STOUGHTON, Mass. — U.S. apparel sales continue to thrive for Reebok International Inc., rising 33.7 percent in the third quarter ended Sept. 30 to $122.7 million.
The company also announced a “revitalization” program aimed to upgrading apparel over the next six to eight months to include “a greater percentage of sports performance and sports fashion product along with the core basics that our apparel business was founded upon.”
In the quarter, earnings were $74 million, or $1.26 a share, against $50.6 million, or 75 cents, a year earlier. The latest quarter included a tax credit of $40 million, or 68 cents a share, related to the sale of Avia last year, partly offset by a charge of $21.1 million, or 36 cents a share, to restructure global operations.
The restructuring includes a reduction in the number of European warehouses to three from 19, the centralization of European back office functions and the implementation of a global management information system.
Sales increased 4 percent to $1 billion from $970.1 million. Worldwide sales of the Reebok brand increased 3.2 percent to $861.1 million. In the U.S., Reebok footwear sales inched up 1.5 percent to $305.3 million. Sales of Reebok brand products outside the U.S. declined 2.1 percent to $433.1 million, hurt by the strong dollar against most foreign currencies.

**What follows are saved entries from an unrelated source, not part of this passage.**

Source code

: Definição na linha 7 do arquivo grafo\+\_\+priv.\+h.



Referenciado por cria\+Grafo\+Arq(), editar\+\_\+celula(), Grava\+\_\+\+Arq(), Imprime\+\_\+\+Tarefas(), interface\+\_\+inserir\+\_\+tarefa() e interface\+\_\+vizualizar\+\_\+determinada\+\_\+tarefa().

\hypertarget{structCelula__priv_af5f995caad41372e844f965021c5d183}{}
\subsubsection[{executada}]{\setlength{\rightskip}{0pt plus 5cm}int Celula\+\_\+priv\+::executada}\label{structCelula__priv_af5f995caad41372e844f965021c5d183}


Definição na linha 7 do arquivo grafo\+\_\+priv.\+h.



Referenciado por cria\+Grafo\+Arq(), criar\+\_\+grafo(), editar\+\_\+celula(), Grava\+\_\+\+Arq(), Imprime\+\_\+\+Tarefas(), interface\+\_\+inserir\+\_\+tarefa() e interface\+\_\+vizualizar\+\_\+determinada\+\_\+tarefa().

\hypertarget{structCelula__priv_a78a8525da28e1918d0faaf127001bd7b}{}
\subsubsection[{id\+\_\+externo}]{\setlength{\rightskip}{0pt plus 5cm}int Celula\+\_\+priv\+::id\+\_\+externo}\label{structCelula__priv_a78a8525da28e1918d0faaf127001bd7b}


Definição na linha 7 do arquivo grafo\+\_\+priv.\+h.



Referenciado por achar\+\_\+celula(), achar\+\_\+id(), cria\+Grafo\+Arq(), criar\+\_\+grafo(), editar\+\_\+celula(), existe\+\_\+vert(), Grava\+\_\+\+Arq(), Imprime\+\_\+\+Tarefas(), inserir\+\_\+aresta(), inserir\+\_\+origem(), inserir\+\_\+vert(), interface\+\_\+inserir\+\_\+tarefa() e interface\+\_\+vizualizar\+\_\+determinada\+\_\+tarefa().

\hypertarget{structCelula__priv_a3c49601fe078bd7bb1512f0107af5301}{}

Backlog from October to March was up 16.1 percent, with North America ahead 20.4 percent and international ahead 8.5 percent. Reebok attributed the higher backlog to strong demand for new technology-driven footwear products.
In the nine months, earnings were $134.5 million, or $2.29 a share, after the special items, against $118.8 million, or $1.64, a year ago. Sales gained 3.3 percent to $2.78 billion from $2.69 billion.